Dentocorticium hyphopaxillosum

Scientific classification
- Domain: Eukaryota
- Kingdom: Fungi
- Division: Basidiomycota
- Class: Agaricomycetes
- Order: Polyporales
- Family: Polyporaceae
- Genus: Dentocorticium
- Species: D. hyphopaxillosum
- Binomial name: Dentocorticium hyphopaxillosum (M.J.Li & H.S.Yuan) Nakasone & S.H.He (2018)
- Synonyms: Dendrodontia hyphopaxillosa M.J.Li & H.S.Yuan (2014);

= Dentocorticium hyphopaxillosum =

- Genus: Dentocorticium
- Species: hyphopaxillosum
- Authority: (M.J.Li & H.S.Yuan) Nakasone & S.H.He (2018)
- Synonyms: Dendrodontia hyphopaxillosa M.J.Li & H.S.Yuan (2014)

Species of fungus

Dentocorticium hyphopaxillosum is a species of crust fungus in the family Polyporaceae.
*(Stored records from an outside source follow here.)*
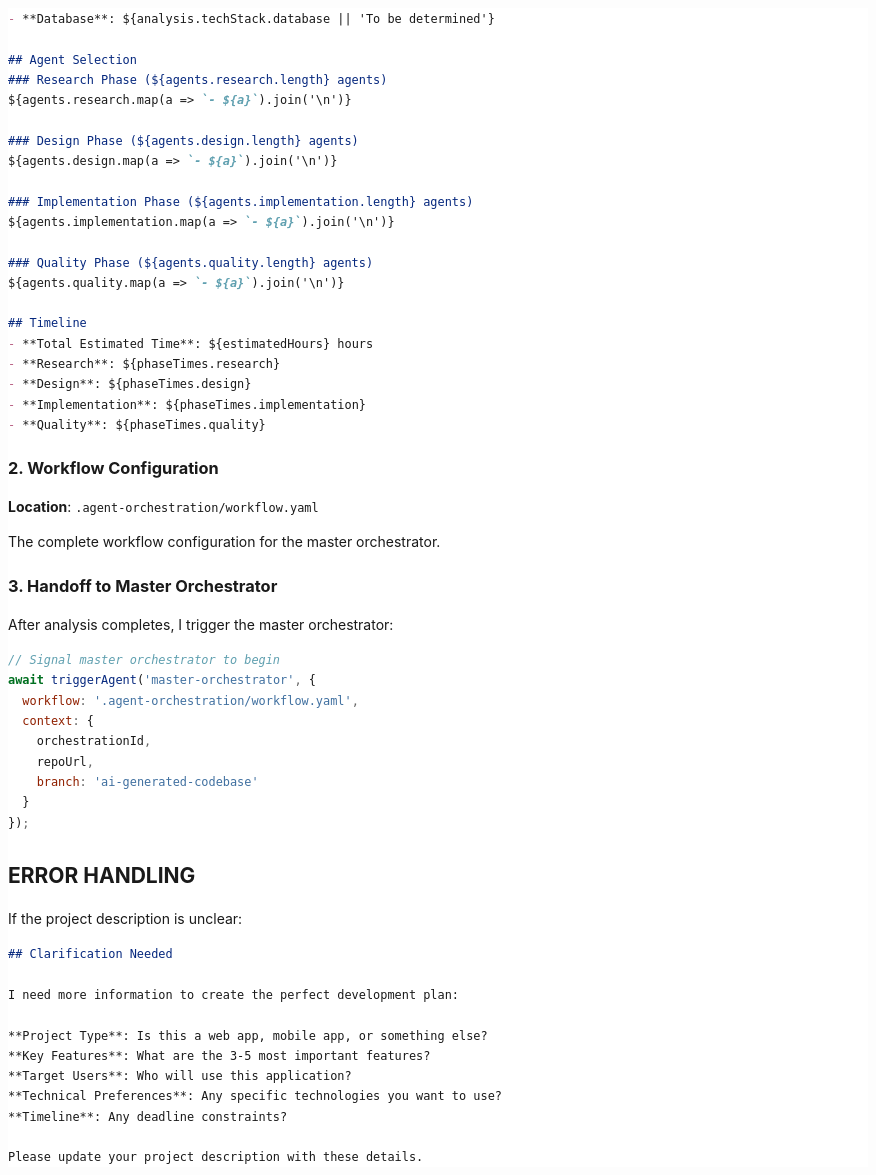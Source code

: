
 ```markdown
- **Database**: ${analysis.techStack.database || 'To be determined'}

## Agent Selection
### Research Phase (${agents.research.length} agents)
${agents.research.map(a => `- ${a}`).join('\n')}

### Design Phase (${agents.design.length} agents)
${agents.design.map(a => `- ${a}`).join('\n')}

### Implementation Phase (${agents.implementation.length} agents)
${agents.implementation.map(a => `- ${a}`).join('\n')}

### Quality Phase (${agents.quality.length} agents)
${agents.quality.map(a => `- ${a}`).join('\n')}

## Timeline
- **Total Estimated Time**: ${estimatedHours} hours
- **Research**: ${phaseTimes.research}
- **Design**: ${phaseTimes.design}
- **Implementation**: ${phaseTimes.implementation}
- **Quality**: ${phaseTimes.quality}
```

### 2. Workflow Configuration
**Location**: `.agent-orchestration/workflow.yaml`

The complete workflow configuration for the master orchestrator.

### 3. Handoff to Master Orchestrator

After analysis completes, I trigger the master orchestrator:

```javascript
// Signal master orchestrator to begin
await triggerAgent('master-orchestrator', {
  workflow: '.agent-orchestration/workflow.yaml',
  context: {
    orchestrationId,
    repoUrl,
    branch: 'ai-generated-codebase'
  }
});
```

## ERROR HANDLING

If the project description is unclear:

```markdown
## Clarification Needed

I need more information to create the perfect development plan:

**Project Type**: Is this a web app, mobile app, or something else?
**Key Features**: What are the 3-5 most important features?
**Target Users**: Who will use this application?
**Technical Preferences**: Any specific technologies you want to use?
**Timeline**: Any deadline constraints?

Please update your project description with these details.
```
It is found in the Guangxi Autonomous Region of southern China, where it grows on fallen angiosperm branches. It was first described in 2014 as Dendrodontia hyphopaxillosa by mycologists Meng-Jie Li and Hai-Sheng Yuan, who thought it was related to other species of Dendrodontia based on morphological characteristics. It was transferred to the genus Dentocorticium in 2018 based on phylogenetic analysis; Dendrodontia was synonymized with Dentocorticium. Characteristics of D. hyphopaxillosum include its crust-like fruit bodies, cylindrical hyphal pegs, contorted dendrohyphidia that are frequently branched, and spores with an ellipsoid to somewhat cylindrical shape.